The projection of $$\vec{b}$$ onto $$\vec{a}$$ is:

$$\vec{c} = \frac{\vec{b} \cdot \vec{a}}{|\vec{a}|^2} \vec{a}$$

$$\vec{b} \cdot \vec{a} = \lambda(1) + 0(2) + 4(2) = \lambda + 8$$

$$|\vec{a}|^2 = 1 + 4 + 4 = 9$$

$$\vec{c} = \frac{\lambda + 8}{9} \vec{a} = \frac{\lambda + 8}{9}(\hat{i} + 2\hat{j} + 2\hat{k})$$

$$\vec{a} + \vec{c} = \left(1 + \frac{\lambda+8}{9}\right)\vec{a} = \frac{9 + \lambda + 8}{9}\vec{a} = \frac{\lambda + 17}{9}\vec{a}$$

$$|\vec{a} + \vec{c}| = \frac{|\lambda + 17|}{9} |\vec{a}| = \frac{\lambda + 17}{9} \times 3 = \frac{\lambda + 17}{3}$$

(Since $$\lambda > 0$$, $$\lambda + 17 > 0$$)
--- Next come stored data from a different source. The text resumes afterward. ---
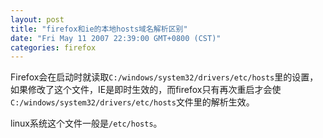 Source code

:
```yaml
---
layout: post
title: "firefox和ie的本地hosts域名解析区别"
date: "Fri May 11 2007 22:39:00 GMT+0800 (CST)"
categories: firefox
---
```


Firefox会在启动时就读取`C:/windows/system32/drivers/etc/hosts`里的设置，如果修改了这个文件，IE是即时生效的，而firefox只有再次重启才会使`C:/windows/system32/drivers/etc/hosts`文件里的解析生效。

linux系统这个文件一般是`/etc/hosts`。
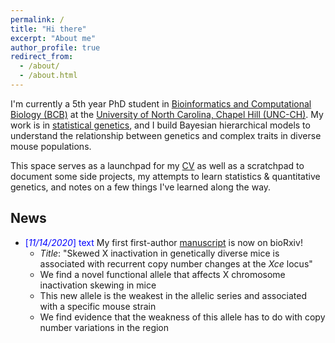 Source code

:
 ```yaml
---
permalink: /
title: "Hi there"
excerpt: "About me"
author_profile: true
redirect_from:
  - /about/
  - /about.html
---
```


I'm currently a 5th year PhD student in [Bioinformatics and Computational Biology (BCB)](https://bcb.unc.edu/) at the [University of North Carolina, Chapel Hill (UNC-CH)](https://bbsp.unc.edu/). My work is in [statistical genetics](http://valdarlab.unc.edu/), and I build Bayesian hierarchical models to understand the relationship between genetics and complex traits in diverse mouse populations.

This space serves as a launchpad for my [CV](https://kathiesun.github.io/files/resume_2019_ksun.pdf) as well as a scratchpad to document some side projects, my attempts to learn statistics & quantitative genetics, and notes on a few things I've learned along the way. 

 	

## News
* <span style="color:blue">[*11/14/2020*] text</span> My first first-author [manuscript](https://www.biorxiv.org/content/10.1101/2020.11.13.380535v1) is now on bioRxiv! 
  * _Title_: "Skewed X inactivation in genetically diverse mice is associated with recurrent copy number changes at the _Xce_ locus"
  * We find a novel functional allele that affects X chromosome inactivation skewing in mice
  * This new allele is the weakest in the allelic series and associated with a specific mouse strain
  * We find evidence that the weakness of this allele has to do with copy number variations in the region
$$\frac{\lambda + 17}{3} = 7 \implies \lambda = 4$$

$$\vec{b} = 4\hat{i} + 4\hat{k}$$

$$\vec{c} = \frac{4+8}{9}(\hat{i} + 2\hat{j} + 2\hat{k}) = \frac{12}{9}(\hat{i} + 2\hat{j} + 2\hat{k}) = \frac{4}{3}(\hat{i} + 2\hat{j} + 2\hat{k})$$

$$\vec{c} = \frac{4}{3}\hat{i} + \frac{8}{3}\hat{j} + \frac{8}{3}\hat{k}$$

Area = $$|\vec{b} \times \vec{c}|$$

$$\vec{b} \times \vec{c} = \begin{vmatrix} \hat{i} & \hat{j} & \hat{k} \\ 4 & 0 & 4 \\ 4/3 & 8/3 & 8/3 \end{vmatrix}$$

$$= \hat{i}(0 \cdot \frac{8}{3} - 4 \cdot \frac{8}{3}) - \hat{j}(4 \cdot \frac{8}{3} - 4 \cdot \frac{4}{3}) + \hat{k}(4 \cdot \frac{8}{3} - 0)$$

$$= \hat{i}(-\frac{32}{3}) - \hat{j}(\frac{16}{3}) + \hat{k}(\frac{32}{3})$$

$$|\vec{b} \times \vec{c}| = \frac{1}{3}\sqrt{32^2 + 16^2 + 32^2} = \frac{1}{3}\sqrt{1024 + 256 + 1024} = \frac{1}{3}\sqrt{2304} = \frac{48}{3} = 16$$

The area is 16.